In a recent statement to Morningstar UK, Baillie Gifford manager Iain McCombie remarked that Tesla’s immense growth and potential remains remarkable. McCombie noted that despite short-term noise about Model 3 production, volume is beginning to come through, as evidenced by the company’s pleasantly surprising third-quarter results. The Baillie Gifford executive added that Tesla had already surpassed Daimler’s car sales in the US — a feat that seemed impossible just a few years ago. 

“Now, Daimler’s been in the market for 100-plus years and here’s this upstart and they’re outselling them in the US. If you’d said that a few years ago, you’d probably have been locked up, but that’s happening,” he said.

While McCombie admitted that Baillie Gifford might be wrong about its optimistic outlook on Tesla, the finance veteran stated that at this point, it is legacy automakers that are currently feeling the pressure. With the success of Tesla and the apparent strong demand for electric vehicles, veteran carmakers are at risk of losing a core part of their business — the internal combustion engine. McCombie noted that this is reminiscent of what Kodak faced during the advent of the digital camera.

The Tesla Model 3 is establishing itself as a formidable competitor in the US passenger car market. [Credit: Tesla]

“They spent hundreds of years building up their know-how in industrial combustion engines, and they do a great job with that, but what happens if all of us are suddenly saying ‘oh, I want an electric car’? Suddenly, that know-how is useless.
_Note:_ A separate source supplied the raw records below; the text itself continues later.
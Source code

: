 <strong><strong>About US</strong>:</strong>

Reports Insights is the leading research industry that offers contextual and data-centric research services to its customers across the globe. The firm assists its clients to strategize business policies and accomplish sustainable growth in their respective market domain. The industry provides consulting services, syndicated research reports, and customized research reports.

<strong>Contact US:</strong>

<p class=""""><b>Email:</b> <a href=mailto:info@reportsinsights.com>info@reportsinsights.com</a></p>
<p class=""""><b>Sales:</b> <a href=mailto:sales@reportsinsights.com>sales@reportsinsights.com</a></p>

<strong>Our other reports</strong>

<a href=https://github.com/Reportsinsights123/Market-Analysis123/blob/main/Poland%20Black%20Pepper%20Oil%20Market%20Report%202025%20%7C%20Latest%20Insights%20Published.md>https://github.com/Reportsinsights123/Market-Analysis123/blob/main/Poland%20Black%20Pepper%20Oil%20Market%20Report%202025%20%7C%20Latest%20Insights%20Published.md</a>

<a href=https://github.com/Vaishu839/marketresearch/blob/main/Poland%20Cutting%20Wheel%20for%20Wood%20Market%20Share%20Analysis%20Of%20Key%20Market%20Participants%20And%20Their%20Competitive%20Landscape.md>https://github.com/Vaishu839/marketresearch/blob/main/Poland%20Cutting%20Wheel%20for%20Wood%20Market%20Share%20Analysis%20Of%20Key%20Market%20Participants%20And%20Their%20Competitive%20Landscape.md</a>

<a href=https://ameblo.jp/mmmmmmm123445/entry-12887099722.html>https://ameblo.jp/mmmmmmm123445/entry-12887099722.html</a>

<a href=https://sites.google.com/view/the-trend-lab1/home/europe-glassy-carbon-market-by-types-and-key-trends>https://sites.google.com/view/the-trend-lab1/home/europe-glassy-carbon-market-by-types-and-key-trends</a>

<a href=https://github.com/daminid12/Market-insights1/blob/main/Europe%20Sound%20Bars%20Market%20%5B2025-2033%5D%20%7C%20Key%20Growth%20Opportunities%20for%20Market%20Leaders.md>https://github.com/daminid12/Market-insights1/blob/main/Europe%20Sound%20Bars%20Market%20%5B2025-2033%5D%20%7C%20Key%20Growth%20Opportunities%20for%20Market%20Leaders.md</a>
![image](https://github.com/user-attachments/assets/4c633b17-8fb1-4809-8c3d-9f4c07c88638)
What happened with Kodak is they actually discovered the digital camera, but they buried it because it was too frightening for them. They thought it would kill their film business. But the fact that they didn’t innovate killed Kodak,” he said. 

Faced with their very own “Kodak moment,” the Baillie Gifford manager stated that veteran carmakers, at least for now, remain centered on their legacy products. Amidst a market that is changing its preference, though, traditional auto is running the risk of being pushed out during the transition.

“Maybe they are launching electric vehicles, but the bulk of their sales are still coming from legacy products. They’ve built wonderful businesses for themselves, but what happens when the business is changing? That’s why your Tesla is exciting, because they don’t have those legacy issues,” McCombie said.

Baillie Gifford is among Tesla’s largest shareholders, third only to Elon Musk and T. Rowe Price. As of September, Baillie Gifford held a 7.8% stake at the electric car maker.

The absence of compelling electric vehicles from Tesla’s competitors was a key driver for some skeptics when they changed their stance on the company. Ahead of Tesla’s third-quarter earnings call, for one, Andrew Left of Citron Research, one of the electric car maker’s most vocal critics, turned bullish on the company, citing the dominance of the Model 3 in the US passenger car market. Left also noted that there is no “Tesla Killer” coming from rival automakers.

Brad Cornell, a hedge fund manager who believes that Tesla is overvalued, recently admitted that he had overestimated the company’s competition as well. Cornell admitted that in his past analyses and forecasts, he did not expect Tesla’s competition to roll out electric vehicles in such a slow manner. Apart from this, Cornell noted that legacy auto’s entries into the zero-emissions market have been largely uninspired. As such, vehicles like Teslas, which are green, attractive, and powerful, are becoming the EVs of choice for customers looking to buy an electric car.

“One thing I did not evaluate accurately when I began constructing valuation models for Tesla in early 2014 was how slow the competition would be to produce electric cars that people would want to drive. Tesla competitors, to the extent that any appeared, seemed to be saying that the point of an electric car was to be green and efficient, not sexy or exciting. Only Tesla had the design, the pizzazz, and the performance to make driving special and not a chore. 

“My mistake in 2014 was thinking that competition for Tesla was just around the corner. Now, at the end of 2018, it is still just around the corner. Although Jaguar has been promising the I-PACE for some time, my visits to dealers have been rewarded only with promises. The same is true for the Porsche Taycan. There is not a meaningful Tesla competitor available today or in the near future,” Cornell said. 

Tesla, for its part, continues to move forward. In Elon Musk’s recent interview with Kara Swisher at the Recode Decode podcast, the Tesla CEO stated that Tesla would be cash-flow positive in all quarters moving forward. Musk was also optimistic about Model 3 production, stating that Tesla is currently capable of producing 6,000-6,500 units of the electric sedan per week, though it would require employees to do a lot of overtime.